Task requirements:
The job is to output each record again, character for character.

(Source data)
═══

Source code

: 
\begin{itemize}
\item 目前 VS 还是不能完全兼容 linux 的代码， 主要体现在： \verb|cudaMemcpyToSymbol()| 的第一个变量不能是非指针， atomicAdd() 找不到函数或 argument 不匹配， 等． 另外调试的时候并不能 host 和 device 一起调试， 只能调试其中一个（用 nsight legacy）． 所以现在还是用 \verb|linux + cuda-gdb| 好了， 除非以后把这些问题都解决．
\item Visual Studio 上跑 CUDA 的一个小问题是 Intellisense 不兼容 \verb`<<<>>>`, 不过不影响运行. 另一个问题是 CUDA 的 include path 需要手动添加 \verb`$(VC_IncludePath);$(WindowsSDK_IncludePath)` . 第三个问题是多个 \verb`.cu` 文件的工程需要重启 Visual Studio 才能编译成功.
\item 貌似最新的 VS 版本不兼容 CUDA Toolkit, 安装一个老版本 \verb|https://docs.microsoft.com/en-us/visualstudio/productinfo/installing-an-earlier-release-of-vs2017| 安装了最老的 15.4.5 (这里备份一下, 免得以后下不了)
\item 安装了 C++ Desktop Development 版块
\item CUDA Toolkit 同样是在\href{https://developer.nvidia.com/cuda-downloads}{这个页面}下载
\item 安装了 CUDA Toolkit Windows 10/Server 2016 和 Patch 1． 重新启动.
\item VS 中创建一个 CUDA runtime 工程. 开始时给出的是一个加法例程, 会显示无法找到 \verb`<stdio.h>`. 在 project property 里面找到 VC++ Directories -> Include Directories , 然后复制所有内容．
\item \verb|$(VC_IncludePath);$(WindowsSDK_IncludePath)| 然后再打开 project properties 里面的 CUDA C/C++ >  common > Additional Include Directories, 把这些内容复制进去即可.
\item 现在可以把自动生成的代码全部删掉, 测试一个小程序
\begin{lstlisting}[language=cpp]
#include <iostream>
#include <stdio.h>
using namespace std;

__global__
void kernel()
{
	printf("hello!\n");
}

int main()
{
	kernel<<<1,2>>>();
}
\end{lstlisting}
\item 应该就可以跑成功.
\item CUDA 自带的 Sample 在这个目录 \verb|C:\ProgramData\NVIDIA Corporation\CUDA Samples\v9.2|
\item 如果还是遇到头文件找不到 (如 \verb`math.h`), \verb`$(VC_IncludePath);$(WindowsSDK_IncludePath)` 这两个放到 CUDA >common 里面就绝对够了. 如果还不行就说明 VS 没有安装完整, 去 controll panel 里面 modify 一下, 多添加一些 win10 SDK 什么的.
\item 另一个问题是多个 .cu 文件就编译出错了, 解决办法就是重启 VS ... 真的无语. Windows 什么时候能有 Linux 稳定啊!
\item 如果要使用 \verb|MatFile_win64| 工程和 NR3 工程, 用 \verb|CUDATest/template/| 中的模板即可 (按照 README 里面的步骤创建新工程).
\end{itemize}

═══

Answer for the task:
Source code

: 
\begin{itemize}
\item 目前 VS 还是不能完全兼容 linux 的代码， 主要体现在： \verb|cudaMemcpyToSymbol()| 的第一个变量不能是非指针， atomicAdd() 找不到函数或 argument 不匹配， 等． 另外调试的时候并不能 host 和 device 一起调试， 只能调试其中一个（用 nsight legacy）． 所以现在还是用 \verb|linux + cuda-gdb| 好了， 除非以后把这些问题都解决．
\item Visual Studio 上跑 CUDA 的一个小问题是 Intellisense 不兼容 \verb`<<<>>>`, 不过不影响运行. 另一个问题是 CUDA 的 include path 需要手动添加 \verb`$(VC_IncludePath);$(WindowsSDK_IncludePath)` . 第三个问题是多个 \verb`.cu` 文件的工程需要重启 Visual Studio 才能编译成功.
\item 貌似最新的 VS 版本不兼容 CUDA Toolkit, 安装一个老版本 \verb|https://docs.microsoft.com/en-us/visualstudio/productinfo/installing-an-earlier-release-of-vs2017| 安装了最老的 15.4.5 (这里备份一下, 免得以后下不了)
\item 安装了 C++ Desktop Development 版块
\item CUDA Toolkit 同样是在\href{https://developer.nvidia.com/cuda-downloads}{这个页面}下载
\item 安装了 CUDA Toolkit Windows 10/Server 2016 和 Patch 1． 重新启动.
\item VS 中创建一个 CUDA runtime 工程. 开始时给出的是一个加法例程, 会显示无法找到 \verb`<stdio.h>`. 在 project property 里面找到 VC++ Directories -> Include Directories , 然后复制所有内容．
\item \verb|$(VC_IncludePath);$(WindowsSDK_IncludePath)| 然后再打开 project properties 里面的 CUDA C/C++ >  common > Additional Include Directories, 把这些内容复制进去即可.
\item 现在可以把自动生成的代码全部删掉, 测试一个小程序
\begin{lstlisting}[language=cpp]
#include <iostream>
#include <stdio.h>
using namespace std;

__global__
void kernel()
{
	printf("hello!\n");
}

int main()
{
	kernel<<<1,2>>>();
}
\end{lstlisting}
\item 应该就可以跑成功.
\item CUDA 自带的 Sample 在这个目录 \verb|C:\ProgramData\NVIDIA Corporation\CUDA Samples\v9.2|
\item 如果还是遇到头文件找不到 (如 \verb`math.h`), \verb`$(VC_IncludePath);$(WindowsSDK_IncludePath)` 这两个放到 CUDA >common 里面就绝对够了. 如果还不行就说明 VS 没有安装完整, 去 controll panel 里面 modify 一下, 多添加一些 win10 SDK 什么的.
\item 另一个问题是多个 .cu 文件就编译出错了, 解决办法就是重启 VS ... 真的无语. Windows 什么时候能有 Linux 稳定啊!
\item 如果要使用 \verb|MatFile_win64| 工程和 NR3 工程, 用 \verb|CUDATest/template/| 中的模板即可 (按照 README 里面的步骤创建新工程).
\end{itemize}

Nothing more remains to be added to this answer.